[DATA LISTING Boundary: Start]

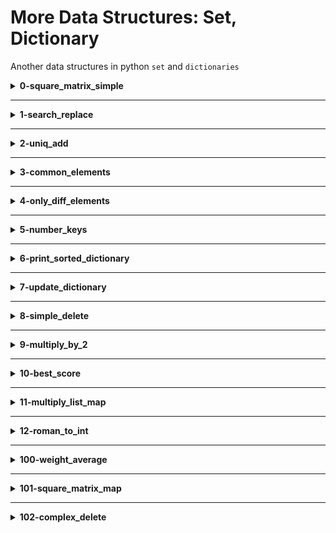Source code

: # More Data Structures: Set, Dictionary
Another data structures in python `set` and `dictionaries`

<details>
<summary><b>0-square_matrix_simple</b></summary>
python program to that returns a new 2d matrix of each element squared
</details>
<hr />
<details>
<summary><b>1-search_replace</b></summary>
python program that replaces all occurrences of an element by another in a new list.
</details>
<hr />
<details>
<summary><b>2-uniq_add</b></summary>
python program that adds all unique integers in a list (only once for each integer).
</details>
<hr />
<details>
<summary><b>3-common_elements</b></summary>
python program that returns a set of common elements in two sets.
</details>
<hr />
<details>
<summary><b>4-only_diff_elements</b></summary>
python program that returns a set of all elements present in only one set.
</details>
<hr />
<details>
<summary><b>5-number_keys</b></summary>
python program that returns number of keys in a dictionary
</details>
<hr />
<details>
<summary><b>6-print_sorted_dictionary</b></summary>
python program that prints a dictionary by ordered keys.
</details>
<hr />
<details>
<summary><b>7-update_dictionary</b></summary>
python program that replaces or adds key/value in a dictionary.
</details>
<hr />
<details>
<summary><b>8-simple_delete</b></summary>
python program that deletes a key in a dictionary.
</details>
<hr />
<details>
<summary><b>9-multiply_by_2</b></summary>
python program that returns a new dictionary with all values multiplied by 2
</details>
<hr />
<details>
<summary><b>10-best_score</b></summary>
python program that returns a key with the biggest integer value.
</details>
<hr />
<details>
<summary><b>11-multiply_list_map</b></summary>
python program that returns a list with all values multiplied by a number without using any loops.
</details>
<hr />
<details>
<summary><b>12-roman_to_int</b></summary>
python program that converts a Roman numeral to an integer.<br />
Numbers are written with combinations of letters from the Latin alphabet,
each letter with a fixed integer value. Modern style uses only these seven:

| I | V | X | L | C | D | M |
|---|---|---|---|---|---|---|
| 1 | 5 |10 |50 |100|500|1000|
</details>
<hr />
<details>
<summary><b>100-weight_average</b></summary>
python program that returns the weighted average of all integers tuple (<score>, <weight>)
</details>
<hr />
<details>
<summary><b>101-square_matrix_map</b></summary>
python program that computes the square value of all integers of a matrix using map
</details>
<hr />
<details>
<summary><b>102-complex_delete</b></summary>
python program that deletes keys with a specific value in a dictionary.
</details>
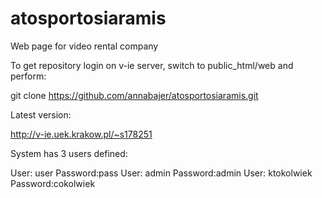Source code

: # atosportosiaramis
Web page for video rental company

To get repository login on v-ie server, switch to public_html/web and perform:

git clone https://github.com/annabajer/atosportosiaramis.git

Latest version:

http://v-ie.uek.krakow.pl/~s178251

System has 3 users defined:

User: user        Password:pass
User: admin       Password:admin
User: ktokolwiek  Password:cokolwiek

[DATA LISTING Boundary: End]
[DATA LISTING Boundary: Start]

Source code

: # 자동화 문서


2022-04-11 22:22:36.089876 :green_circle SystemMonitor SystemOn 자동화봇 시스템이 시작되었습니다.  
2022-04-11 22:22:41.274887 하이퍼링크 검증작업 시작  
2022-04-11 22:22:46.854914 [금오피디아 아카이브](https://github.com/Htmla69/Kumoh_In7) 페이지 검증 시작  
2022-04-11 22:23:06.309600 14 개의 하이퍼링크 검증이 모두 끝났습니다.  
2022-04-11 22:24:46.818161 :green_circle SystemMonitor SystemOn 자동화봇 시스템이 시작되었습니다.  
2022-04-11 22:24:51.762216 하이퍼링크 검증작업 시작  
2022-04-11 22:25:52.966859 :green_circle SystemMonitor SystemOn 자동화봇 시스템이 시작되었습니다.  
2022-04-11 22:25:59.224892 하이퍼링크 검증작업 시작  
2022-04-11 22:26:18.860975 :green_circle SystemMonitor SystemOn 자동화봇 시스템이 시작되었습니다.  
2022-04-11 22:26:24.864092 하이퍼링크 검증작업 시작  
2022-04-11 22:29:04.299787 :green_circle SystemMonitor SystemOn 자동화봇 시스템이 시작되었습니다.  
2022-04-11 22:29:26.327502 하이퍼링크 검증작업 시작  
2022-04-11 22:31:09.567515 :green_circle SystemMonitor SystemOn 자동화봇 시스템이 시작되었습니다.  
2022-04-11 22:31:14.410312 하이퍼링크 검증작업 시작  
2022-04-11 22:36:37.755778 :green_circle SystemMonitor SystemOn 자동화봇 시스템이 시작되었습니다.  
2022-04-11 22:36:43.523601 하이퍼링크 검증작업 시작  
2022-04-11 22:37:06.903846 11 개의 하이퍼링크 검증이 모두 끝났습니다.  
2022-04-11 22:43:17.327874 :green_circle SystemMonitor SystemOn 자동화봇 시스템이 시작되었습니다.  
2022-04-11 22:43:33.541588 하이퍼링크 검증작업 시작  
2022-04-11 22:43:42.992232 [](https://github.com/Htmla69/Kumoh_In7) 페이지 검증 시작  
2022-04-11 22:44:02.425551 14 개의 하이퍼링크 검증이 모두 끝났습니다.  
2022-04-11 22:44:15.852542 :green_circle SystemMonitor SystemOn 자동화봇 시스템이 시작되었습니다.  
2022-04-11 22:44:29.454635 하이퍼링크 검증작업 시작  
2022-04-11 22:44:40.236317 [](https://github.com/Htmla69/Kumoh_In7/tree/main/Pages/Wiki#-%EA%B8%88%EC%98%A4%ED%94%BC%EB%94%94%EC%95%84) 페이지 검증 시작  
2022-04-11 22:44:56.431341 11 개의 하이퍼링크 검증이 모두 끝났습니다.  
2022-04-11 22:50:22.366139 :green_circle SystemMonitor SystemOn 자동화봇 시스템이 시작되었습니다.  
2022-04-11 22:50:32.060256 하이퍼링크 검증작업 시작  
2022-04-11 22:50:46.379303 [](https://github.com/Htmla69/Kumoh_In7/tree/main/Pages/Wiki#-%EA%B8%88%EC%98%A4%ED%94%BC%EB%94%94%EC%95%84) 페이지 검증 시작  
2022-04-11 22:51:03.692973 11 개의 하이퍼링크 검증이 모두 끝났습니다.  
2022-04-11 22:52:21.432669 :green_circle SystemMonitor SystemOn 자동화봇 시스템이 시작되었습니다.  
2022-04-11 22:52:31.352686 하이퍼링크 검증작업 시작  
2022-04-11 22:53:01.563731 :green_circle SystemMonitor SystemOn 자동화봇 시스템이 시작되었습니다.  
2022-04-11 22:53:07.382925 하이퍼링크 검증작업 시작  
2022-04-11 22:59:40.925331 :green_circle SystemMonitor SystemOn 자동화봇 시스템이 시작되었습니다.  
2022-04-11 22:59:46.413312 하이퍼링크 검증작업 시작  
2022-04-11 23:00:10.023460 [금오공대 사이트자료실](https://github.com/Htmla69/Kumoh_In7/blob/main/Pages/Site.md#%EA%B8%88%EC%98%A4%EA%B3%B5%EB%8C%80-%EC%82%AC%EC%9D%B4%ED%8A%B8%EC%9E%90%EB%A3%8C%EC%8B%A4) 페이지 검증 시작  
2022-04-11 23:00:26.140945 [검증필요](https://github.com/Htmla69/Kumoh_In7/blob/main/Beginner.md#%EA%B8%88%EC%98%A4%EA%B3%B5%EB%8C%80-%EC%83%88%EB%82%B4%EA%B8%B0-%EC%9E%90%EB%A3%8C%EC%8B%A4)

[DATA LISTING Boundary: End]

• **WHAT TO WORK ON**
Check each line of the entries above for the word "values". List the ones that have it.

• **ANSWER TO THIS EXERCISE**
python program that returns a new dictionary with all values multiplied by 2
python program that returns a list with all values multiplied by a number without using any loops.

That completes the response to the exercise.